If you know someone who is struggling with depression, or even have a suspicion, please reach out to them.  The spring season sees the most suicides.  I think it’s just that winter is so long and so dark, people can’t hold on anymore.  Maybe after you or someone you know makes their own anti-bucket list, their thinking will clear up and they’ll have that little spark (that’s all it takes sometimes) to go on and live for another day.  That is my prayer for you AND I promise my next blog won’t be so serious!  Thank you for reading all the way through 🙂

PS- Some websites that can be helpful are:  www.save.org, www.afsp.org, www.familyaware.org, and www.nami.org.  There are also many Facebook groups available.  A national suicide hotline you can call in in emergency is 1-800-273-8255, this will get you to someone who can help at National Suicide Prevention Lifeline.

PPS- I love this guy!  Thank you so much for standing by me this whole time!!

LITTLELAPTOP - 01-30 mike

2 thoughts on “The Anti-Bucket List

  1. Jessie, you may not have realized this, but even I have struggled for years with this devastating disease.
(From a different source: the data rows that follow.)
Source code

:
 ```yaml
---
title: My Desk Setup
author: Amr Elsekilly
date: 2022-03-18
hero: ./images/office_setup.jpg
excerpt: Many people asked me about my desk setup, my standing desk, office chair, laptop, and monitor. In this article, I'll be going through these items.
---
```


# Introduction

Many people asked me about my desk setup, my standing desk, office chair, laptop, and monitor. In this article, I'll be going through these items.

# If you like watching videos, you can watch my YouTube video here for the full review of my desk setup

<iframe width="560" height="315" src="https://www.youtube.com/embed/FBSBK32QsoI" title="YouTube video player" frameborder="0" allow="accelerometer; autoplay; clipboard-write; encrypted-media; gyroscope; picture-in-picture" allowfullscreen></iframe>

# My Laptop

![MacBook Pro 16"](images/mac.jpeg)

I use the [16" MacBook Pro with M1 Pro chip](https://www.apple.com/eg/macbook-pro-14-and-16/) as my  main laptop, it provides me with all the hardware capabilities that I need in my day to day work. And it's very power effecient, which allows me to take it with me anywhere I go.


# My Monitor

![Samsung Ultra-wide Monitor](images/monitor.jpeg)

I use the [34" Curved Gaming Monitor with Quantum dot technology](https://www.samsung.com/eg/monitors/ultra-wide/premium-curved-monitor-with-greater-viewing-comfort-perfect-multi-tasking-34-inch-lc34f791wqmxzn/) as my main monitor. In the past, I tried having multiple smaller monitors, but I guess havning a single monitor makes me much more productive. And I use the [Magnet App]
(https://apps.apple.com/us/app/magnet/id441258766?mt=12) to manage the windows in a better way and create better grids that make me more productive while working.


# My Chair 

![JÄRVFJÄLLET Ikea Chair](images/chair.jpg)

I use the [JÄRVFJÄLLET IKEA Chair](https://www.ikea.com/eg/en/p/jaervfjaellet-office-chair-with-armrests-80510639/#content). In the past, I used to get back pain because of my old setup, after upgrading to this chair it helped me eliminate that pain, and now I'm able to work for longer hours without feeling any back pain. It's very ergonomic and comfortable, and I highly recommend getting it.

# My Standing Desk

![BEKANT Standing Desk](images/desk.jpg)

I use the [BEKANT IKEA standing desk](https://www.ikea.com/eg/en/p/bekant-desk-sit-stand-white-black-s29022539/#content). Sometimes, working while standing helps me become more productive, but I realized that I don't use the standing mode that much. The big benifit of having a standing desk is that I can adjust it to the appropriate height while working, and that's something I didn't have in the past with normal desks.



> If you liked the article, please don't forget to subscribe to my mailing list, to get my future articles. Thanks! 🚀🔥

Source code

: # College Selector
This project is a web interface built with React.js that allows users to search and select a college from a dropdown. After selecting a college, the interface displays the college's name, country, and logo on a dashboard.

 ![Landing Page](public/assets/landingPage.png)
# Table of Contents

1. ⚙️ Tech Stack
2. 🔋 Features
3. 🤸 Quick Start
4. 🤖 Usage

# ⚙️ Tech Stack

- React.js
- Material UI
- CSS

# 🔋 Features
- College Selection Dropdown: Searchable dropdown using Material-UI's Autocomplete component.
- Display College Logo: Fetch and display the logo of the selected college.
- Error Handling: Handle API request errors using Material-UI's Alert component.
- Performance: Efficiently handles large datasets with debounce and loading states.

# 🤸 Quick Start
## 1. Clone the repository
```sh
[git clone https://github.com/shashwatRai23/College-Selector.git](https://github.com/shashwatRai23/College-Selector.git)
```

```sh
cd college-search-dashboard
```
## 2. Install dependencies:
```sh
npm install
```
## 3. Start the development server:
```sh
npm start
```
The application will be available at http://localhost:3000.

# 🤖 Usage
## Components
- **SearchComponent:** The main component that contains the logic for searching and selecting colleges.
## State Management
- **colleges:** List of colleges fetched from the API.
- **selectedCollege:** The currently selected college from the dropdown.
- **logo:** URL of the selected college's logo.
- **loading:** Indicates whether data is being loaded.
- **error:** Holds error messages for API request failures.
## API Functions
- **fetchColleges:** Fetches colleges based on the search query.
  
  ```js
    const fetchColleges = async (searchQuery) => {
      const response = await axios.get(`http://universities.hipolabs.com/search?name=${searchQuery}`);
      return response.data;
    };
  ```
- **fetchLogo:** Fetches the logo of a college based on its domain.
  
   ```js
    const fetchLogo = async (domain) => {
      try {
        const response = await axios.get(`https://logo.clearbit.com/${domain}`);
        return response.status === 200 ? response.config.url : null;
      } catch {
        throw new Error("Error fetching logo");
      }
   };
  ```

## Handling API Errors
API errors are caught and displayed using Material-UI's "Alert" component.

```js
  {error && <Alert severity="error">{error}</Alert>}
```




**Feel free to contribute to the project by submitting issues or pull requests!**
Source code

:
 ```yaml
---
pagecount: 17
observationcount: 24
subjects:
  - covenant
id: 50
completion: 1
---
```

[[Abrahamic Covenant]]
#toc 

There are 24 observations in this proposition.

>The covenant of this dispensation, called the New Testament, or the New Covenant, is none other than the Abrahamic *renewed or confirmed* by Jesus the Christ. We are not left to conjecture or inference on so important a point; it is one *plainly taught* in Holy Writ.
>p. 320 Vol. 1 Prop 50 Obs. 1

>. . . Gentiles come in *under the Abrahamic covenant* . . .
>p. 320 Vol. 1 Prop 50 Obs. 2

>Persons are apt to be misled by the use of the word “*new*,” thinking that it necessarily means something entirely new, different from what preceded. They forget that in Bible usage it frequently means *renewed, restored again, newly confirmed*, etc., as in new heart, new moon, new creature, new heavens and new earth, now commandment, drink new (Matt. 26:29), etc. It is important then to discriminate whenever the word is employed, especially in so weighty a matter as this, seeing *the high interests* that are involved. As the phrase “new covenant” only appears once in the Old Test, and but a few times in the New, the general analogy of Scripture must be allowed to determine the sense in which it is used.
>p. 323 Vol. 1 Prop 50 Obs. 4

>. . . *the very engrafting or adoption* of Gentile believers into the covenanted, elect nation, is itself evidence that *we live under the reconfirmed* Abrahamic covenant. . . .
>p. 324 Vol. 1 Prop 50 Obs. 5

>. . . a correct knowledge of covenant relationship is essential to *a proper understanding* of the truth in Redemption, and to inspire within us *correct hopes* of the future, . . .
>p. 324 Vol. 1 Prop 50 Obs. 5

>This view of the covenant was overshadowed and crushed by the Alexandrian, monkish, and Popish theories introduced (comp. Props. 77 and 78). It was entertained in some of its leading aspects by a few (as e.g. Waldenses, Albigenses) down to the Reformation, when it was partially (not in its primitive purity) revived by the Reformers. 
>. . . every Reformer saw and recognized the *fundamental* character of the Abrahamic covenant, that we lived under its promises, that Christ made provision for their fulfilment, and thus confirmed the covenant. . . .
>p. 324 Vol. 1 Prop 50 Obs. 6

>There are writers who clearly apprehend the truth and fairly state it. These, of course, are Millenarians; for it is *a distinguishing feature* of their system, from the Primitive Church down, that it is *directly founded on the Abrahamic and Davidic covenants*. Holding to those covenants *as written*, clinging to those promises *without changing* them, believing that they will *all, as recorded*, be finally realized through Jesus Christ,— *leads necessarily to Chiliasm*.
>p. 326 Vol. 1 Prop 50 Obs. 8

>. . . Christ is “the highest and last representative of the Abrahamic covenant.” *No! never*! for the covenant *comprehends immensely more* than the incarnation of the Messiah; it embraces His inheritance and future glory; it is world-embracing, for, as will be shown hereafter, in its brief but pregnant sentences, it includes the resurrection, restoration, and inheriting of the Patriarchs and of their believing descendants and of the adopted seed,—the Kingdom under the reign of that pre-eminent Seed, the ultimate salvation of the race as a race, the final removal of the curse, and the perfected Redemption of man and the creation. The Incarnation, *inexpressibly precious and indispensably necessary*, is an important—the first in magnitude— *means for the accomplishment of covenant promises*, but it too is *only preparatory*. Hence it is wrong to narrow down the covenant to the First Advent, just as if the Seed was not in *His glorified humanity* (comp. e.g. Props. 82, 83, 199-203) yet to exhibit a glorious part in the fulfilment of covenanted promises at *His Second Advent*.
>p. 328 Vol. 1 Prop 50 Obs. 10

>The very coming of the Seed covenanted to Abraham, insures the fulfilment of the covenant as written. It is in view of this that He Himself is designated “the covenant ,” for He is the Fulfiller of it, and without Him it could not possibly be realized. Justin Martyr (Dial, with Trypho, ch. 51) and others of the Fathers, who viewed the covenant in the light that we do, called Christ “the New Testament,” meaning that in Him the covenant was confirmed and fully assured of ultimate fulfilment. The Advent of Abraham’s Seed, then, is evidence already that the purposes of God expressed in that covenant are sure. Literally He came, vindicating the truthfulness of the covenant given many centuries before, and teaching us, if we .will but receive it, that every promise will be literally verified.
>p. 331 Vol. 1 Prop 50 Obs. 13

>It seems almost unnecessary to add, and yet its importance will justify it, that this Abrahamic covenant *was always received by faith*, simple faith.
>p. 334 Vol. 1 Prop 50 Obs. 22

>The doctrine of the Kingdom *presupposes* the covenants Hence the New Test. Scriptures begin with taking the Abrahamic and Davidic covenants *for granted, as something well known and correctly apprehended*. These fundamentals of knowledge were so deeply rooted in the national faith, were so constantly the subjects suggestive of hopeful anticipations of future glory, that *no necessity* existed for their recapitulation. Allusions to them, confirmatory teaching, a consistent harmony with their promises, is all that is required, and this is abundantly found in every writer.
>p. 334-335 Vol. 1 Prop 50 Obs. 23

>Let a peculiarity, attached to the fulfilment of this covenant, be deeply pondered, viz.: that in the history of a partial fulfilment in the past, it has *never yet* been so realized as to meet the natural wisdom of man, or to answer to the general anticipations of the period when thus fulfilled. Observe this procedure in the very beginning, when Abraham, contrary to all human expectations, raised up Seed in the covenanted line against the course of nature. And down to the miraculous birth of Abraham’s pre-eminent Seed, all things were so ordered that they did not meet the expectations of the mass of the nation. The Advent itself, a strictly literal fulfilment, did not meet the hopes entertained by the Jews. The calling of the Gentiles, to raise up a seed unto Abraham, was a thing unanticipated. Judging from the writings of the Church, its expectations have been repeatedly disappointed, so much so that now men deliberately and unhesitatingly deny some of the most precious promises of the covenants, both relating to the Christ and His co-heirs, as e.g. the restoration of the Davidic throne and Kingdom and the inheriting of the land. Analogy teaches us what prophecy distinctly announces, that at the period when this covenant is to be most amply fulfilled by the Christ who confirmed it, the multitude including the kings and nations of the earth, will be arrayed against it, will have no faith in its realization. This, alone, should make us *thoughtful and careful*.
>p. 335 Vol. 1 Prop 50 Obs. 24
At least 48 years. I am so proud of you and how far you too have come. You are correct though about people not understanding this condition. Our high points are good, and our low points are unbearable and devastating in our minds. Keep finding happy thoughts and ways to cope. I was really pleased seeing you and talking to you the other day. You are a beautiful person and if I can ever be of any help please feel free to call me. Maybe it will help both of us at the same time. God Bless!